Furthermore, the examples expand the operating envelope of the
geared architecture of the engine 20, where higher rotational
speeds of the hot, turbine section 20 are feasible since the
rotational speed of the turbine section 28 is not necessarily
constrained by the rotational speed of the fan 42 because the fan
speed can be adjusted through the gear ratio of the gear assembly
48.
[0066] Typically a single crystal nickel-base superalloy component,
such as a turbine blade may be cast as follows. A ceramic and/or a
refractory metal core or assembly is made, which will ultimately
define the internal hollow passages in the turbine blade. Using a
die, wax is injected around the core to form a pattern which will
eventually define the external shape of the blade. The solid wax
with embedded core assembly (and optionally with other wax gating
components or additional patterns attached) is then dipped in
ceramic slurry to form the outer shell mold. Once the shell is
dried, the wax is melted and drained out leaving behind a hollow
cavity between the outer shell and the inner core. The assembly is
then fired to harden the shell (mold).
[0067] Such a mold assembly (typically with a feed tube (e.g. a
downsprue for bottom fill shells) and a pour cup) is then placed on
a water-cooled chill plate inside an induction heated furnace,
enclosed in a vacuum chamber. These features (tube, downsprue, pour
cup) may be formed by shelling wax pattern elements either with or
separately from the shelling of the blade patterns.
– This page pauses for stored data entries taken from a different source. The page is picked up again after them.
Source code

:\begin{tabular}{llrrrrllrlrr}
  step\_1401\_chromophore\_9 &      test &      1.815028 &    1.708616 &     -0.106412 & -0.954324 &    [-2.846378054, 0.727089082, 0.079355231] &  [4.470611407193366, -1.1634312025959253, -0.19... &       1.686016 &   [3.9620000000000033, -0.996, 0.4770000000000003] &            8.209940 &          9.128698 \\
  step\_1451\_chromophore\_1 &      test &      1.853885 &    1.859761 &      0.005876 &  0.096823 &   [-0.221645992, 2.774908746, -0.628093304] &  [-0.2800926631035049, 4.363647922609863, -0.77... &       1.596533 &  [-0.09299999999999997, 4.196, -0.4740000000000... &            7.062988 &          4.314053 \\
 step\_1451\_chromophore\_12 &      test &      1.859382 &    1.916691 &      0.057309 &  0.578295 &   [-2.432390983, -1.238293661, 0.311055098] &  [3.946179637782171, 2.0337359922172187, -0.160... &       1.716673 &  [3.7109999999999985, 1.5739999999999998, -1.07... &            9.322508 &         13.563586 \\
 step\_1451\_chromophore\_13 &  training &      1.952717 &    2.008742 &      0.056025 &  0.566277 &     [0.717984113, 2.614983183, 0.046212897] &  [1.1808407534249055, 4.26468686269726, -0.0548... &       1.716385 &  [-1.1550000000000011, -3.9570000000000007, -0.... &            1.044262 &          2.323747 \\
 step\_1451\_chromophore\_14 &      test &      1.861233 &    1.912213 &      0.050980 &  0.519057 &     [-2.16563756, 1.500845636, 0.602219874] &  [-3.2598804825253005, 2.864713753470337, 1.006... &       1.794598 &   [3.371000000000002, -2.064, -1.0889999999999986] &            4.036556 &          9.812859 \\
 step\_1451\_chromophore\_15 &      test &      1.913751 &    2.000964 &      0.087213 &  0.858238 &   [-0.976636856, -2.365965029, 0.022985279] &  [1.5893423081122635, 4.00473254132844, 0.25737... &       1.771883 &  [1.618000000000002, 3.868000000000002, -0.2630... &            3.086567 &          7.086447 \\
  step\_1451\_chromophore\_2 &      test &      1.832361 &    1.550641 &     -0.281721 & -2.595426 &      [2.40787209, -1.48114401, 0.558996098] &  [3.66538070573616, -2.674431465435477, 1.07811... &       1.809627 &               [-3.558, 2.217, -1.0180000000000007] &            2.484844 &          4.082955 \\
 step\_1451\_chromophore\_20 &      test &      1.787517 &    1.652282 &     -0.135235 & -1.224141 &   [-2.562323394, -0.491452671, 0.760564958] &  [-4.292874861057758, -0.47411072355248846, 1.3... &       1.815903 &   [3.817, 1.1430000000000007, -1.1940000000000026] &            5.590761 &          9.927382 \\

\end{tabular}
[0068] If the alloy is to be cast with the naturally favored
<100> orientation along the long axis of the blade (the
spanwise direction) the shell may include means such as a hollow
helical passage joined to a hollow cavity at the bottom, to form a
starter block (grain starter). Wax forming the helix and block may
be molded as part of the pattern or secured thereto prior to
shelling.
[0069] If it is desired to cast the alloy with controlled crystal
orientation, then the hollow cavity below the helical passage may
be filled with a block of solid single crystal of the desired
orientation. This solid block is referred to as a seed. This seed
need not be parallel to the axis of the blade. It may be tilted at
a desired angle. That provides flexibility in selecting the
starting seed and the desired orientation of the casting.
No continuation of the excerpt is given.